The Controversial Life and Works of Caravaggio

Tim Flight - August 24, 2018

The Controversial Life and Works of Caravaggio
Boy with a Basket of Fruit by Caravaggio depicts a beautiful young man, Rome, 1592-93. Wikimedia Commons

10. Sexuality

Caravaggio’s sexuality has long-been the subject of intrigue. It is unusual that the most famous painter in Rome, with all his connections and wealth, to say nothing of his near-permanent state of intoxication, did not marry or have any children. Looking again at his paintings, it is notable that he never painted eroticised female figures, and yet beautiful, nubile young men were a frequent subject. Rumours of his homosexuality dogged him: the model for Amor Vincit Omnia (above), Cecco Boneri, was said to have been his lover, and Caravaggio’s rival, Giovanni Baglione, painted a sodomite devil with Caravaggio’s face.

Baglione had an axe to grind with Caravaggio, however.

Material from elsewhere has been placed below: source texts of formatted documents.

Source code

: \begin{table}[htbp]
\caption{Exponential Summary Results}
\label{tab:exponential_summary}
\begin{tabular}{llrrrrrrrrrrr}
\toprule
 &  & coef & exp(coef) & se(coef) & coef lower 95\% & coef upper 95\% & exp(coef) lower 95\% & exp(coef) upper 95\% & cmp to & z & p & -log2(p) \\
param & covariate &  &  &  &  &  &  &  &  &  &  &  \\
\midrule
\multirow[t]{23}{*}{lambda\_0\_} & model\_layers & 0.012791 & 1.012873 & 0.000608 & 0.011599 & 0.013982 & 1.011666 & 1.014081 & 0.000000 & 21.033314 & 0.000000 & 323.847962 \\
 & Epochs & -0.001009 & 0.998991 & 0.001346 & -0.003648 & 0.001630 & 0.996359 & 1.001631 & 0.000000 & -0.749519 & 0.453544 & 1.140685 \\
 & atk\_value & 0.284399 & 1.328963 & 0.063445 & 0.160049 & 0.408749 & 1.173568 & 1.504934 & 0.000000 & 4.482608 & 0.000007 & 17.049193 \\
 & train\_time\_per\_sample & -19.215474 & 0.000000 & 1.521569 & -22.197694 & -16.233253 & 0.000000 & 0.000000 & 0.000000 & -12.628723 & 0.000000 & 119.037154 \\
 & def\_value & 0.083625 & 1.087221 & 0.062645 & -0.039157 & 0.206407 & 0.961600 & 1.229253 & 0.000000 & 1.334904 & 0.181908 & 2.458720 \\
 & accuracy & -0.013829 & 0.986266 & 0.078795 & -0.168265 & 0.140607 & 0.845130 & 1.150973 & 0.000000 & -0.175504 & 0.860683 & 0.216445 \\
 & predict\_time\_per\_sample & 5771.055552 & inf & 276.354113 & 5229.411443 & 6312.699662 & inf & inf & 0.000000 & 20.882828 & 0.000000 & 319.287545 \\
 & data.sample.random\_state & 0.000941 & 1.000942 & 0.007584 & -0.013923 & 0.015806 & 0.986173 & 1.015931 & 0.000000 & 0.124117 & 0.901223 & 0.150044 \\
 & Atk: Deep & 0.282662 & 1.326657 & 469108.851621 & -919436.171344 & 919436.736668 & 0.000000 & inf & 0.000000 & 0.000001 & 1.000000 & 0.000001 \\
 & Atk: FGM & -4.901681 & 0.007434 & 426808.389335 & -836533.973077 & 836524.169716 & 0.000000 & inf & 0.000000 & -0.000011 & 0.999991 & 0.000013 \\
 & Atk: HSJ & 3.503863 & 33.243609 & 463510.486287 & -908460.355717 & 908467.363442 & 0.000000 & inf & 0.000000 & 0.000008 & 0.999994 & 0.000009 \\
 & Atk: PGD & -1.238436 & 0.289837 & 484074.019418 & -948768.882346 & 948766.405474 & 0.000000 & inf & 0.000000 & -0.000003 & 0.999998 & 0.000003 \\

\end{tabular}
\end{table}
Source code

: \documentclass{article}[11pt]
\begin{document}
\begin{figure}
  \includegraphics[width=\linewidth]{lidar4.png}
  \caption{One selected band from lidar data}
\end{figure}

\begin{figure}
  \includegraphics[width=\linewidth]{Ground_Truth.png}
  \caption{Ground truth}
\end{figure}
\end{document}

In 1603, Baglione brought a libel suit against the Milanese because he had composed a satirical poem at his expense entitled Giovanni Coglione (‘Johnny Bollocks’). Baglione alleged that a male prostitute, often hired for his usual duties by Caravaggio, had distributed Caravaggio’s lewd rhymes around the city. Though Caravaggio was imprisoned, Cardinal Del Monte’s intervention saw him released without charge, and so we can divine little of the truth from the end of the matter, either. Homosexuality, too, was punishable by death, and thus was a common, slanderous accusation.

Ultimately, there is no definitive evidence for Caravaggio’s homosexuality. As Andrew Graham-Dixon summarises, ‘there is no absolute proof of it, only strong circumstantial evidence and much rumour… the balance of probability suggests that Caravaggio did indeed have sexual relations with men… but he certainly had female lovers’. One of his female lovers, one Lena, was even mentioned in a court case of 1605, described as ‘Michelangelo [Caravaggio]’s girl’. Sexual relations with men were common throughout the Early Modern Period – one has only to think of the works of Shakespeare – and so in this probable bisexuality Caravaggio was far from unique.